Read Voyagers of the Titanic Online
Authors: Richard Davenport-Hines
People were right to be scared. Lifeboat 13, for example, was lowered into a frightening outrush of water from the ship’s side about ten feet above the ocean. This cascade was swamping the boat until its occupants wielded an oar against the ship’s side and reached the ocean without overturning. Because of the
Titanic
’s shifting tilt
,
lifeboat 15, which was lowered quickly afterward, nearly crushed lifeboat 13, to the horror of the latter’s shouting, screaming occupants. On reaching the ocean, they could not detach it from the falls and tackle. A stoker finally severed the ropes with his knife. The turbulent outflow then swept the lifeboat away from the
Titanic
into calm waters, but its occupants had endured a terrifying ten minutes.

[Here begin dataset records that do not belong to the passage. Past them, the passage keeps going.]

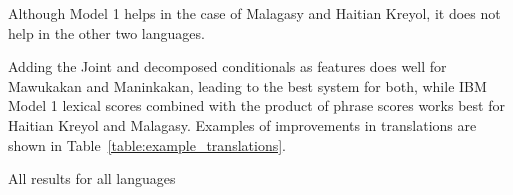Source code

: \documentclass[11pt]{article}
\begin{document}
	Although Model 1 helps in the case of Malagasy and Haitian Kreyol, it does not help in the other two languages. 

	Adding the Joint and decomposed conditionals as features does well for Mawukakan and Maninkakan, leading to the best system for both, while IBM Model 1 lexical scores combined with the product of phrase scores works best for Haitian Kreyol and Malagasy. Examples of improvements in translations are shown in Table~\ref{table:example_translations}. 

		\begin{table}
			\small
			\centering
			
			\caption{All results for all languages}
			\label{table:all_results}
		\end{table}

\end{document}
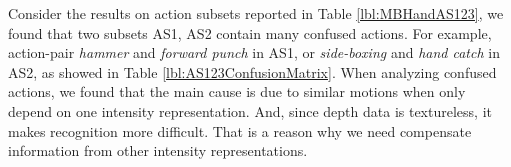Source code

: \documentclass[review]{elsarticle}
\begin{document}
Consider the results on action subsets reported in Table \ref{lbl:MBHandAS123}, we found that two	 subsets AS1, AS2 contain many confused actions. For example, action-pair \textit{hammer} and \textit{forward punch} in AS1, or \textit{side-boxing} and \textit{hand catch} in AS2, as showed in Table \ref{lbl:AS123ConfusionMatrix}. When analyzing confused actions, we found that the main cause is due to similar motions when only depend on one intensity representation. And, since depth data is textureless, it makes recognition more difficult. That is a reason why we need compensate information from other intensity representations.
\begin{table}
	\begin{center}
		

\end{center}
\end{table}
\end{document}
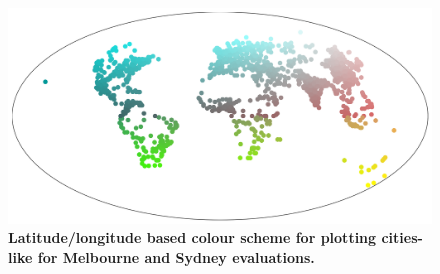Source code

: \documentclass[Crown,sageh,times]{sagej}
\begin{document}
\begin{figure}[!htbp]
\centering    
\includegraphics[scale=0.25]{Images/PlosOne/Fig5.png} 
\caption{\bf Latitude/longitude based colour scheme for plotting cities-like for Melbourne and Sydney evaluations.}    
 \label{fig:colorscheme}  
\end{figure} 
\end{document}
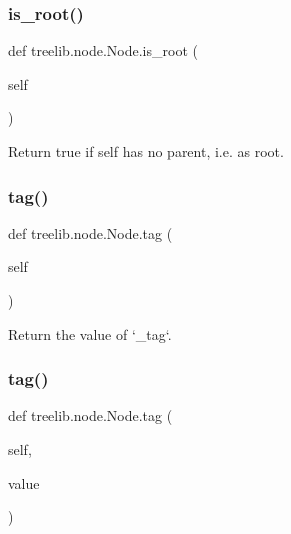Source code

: \subsubsection{\texorpdfstring{is\+\_\+root()}{is\_root()}}
{\footnotesize\ttfamily def treelib.\+node.\+Node.\+is\+\_\+root (\begin{DoxyParamCaption}\item[{}]{self }\end{DoxyParamCaption})}

\begin{DoxyVerb}Return true if self has no parent, i.e. as root.\end{DoxyVerb}
 \mbox{\label{classtreelib_1_1node_1_1Node_a68ca07ba126979d83543f213e7f52c3e}} 
\subsubsection{\texorpdfstring{tag()}{tag()}\hspace{0.1cm}{\footnotesize\ttfamily [1/2]}}
{\footnotesize\ttfamily def treelib.\+node.\+Node.\+tag (\begin{DoxyParamCaption}\item[{}]{self }\end{DoxyParamCaption})}

\begin{DoxyVerb}Return the value of `_tag`.\end{DoxyVerb}
 \mbox{\label{classtreelib_1_1node_1_1Node_a467000d0a2e363fb0103d68bcda6523e}} 
\subsubsection{\texorpdfstring{tag()}{tag()}\hspace{0.1cm}{\footnotesize\ttfamily [2/2]}}
{\footnotesize\ttfamily def treelib.\+node.\+Node.\+tag (\begin{DoxyParamCaption}\item[{}]{self,  }\item[{}]{value }\end{DoxyParamCaption})}

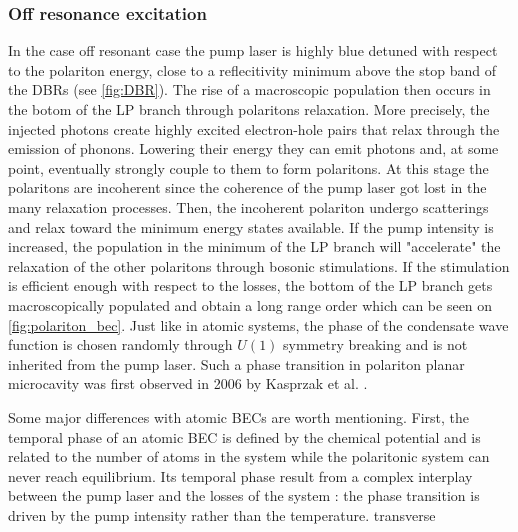 \subsubsection{Off resonance excitation} In the case off resonant case the pump laser is highly blue detuned with respect to the polariton energy, close to a reflecitivity minimum above the stop band of the DBRs (see \autoref{fig:DBR}).
The rise of a macroscopic population then occurs in the botom of the LP branch through polaritons relaxation. More precisely, the injected photons create highly excited electron-hole pairs that relax through the emission of phonons. 
Lowering their energy they can emit photons and, at some point, eventually strongly couple to them to form polaritons. At this stage the polaritons are incoherent since the coherence of the pump laser got lost in the many relaxation processes.
Then, the incoherent polariton undergo scatterings and relax toward the minimum energy states available. If the pump intensity is increased, the population in the minimum of the LP branch will "accelerate" the relaxation of the other polaritons through bosonic stimulations.
If the stimulation is efficient enough with respect to the losses, the bottom of the LP branch gets macroscopically populated and obtain a long range order which can be seen on \autoref{fig:polariton_bec}. Just like in atomic systems, the phase of the condensate wave function is chosen randomly through $U(1)$ symmetry breaking and is not inherited from the pump laser.
Such a phase transition in polariton planar microcavity was first observed in 2006 by Kasprzak et al. \cite{kasprzak_boseeinstein_2006}. 


Some major differences with atomic BECs are worth mentioning. First, the temporal phase of an atomic BEC is defined by the chemical potential and is related to the number of atoms in the system while 
the polaritonic system can never reach equilibrium. Its temporal phase result from a complex interplay between the pump laser and the losses of the system : the phase transition is driven by the pump intensity rather than the temperature.
transverse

Murdoch, who was in charge of loading the starboard lifeboats, interpreted Smith’s order “Put the women and children in and lower away,” to mean women and children
first
. Lightoller, his counterpart on the port side, interpreted the order to mean women and children
only
. Both men ordered the lowering of boats that were not filled to capacity, but Murdoch allowed men to board if there were no women and children about. Lightoller feared, he said, that if some men were allowed to board lifeboats, excluded men would rush and overwhelm them, yet he also testified that there was no jostling of women and children by men during the loading of the earlier boats: “they could not have stood quieter if they had been in church.” In the belief that he was applying “the rule of human nature” as well as a rule of the sea, Lightoller was relentless in excluding men, youths, and even pubescent boys.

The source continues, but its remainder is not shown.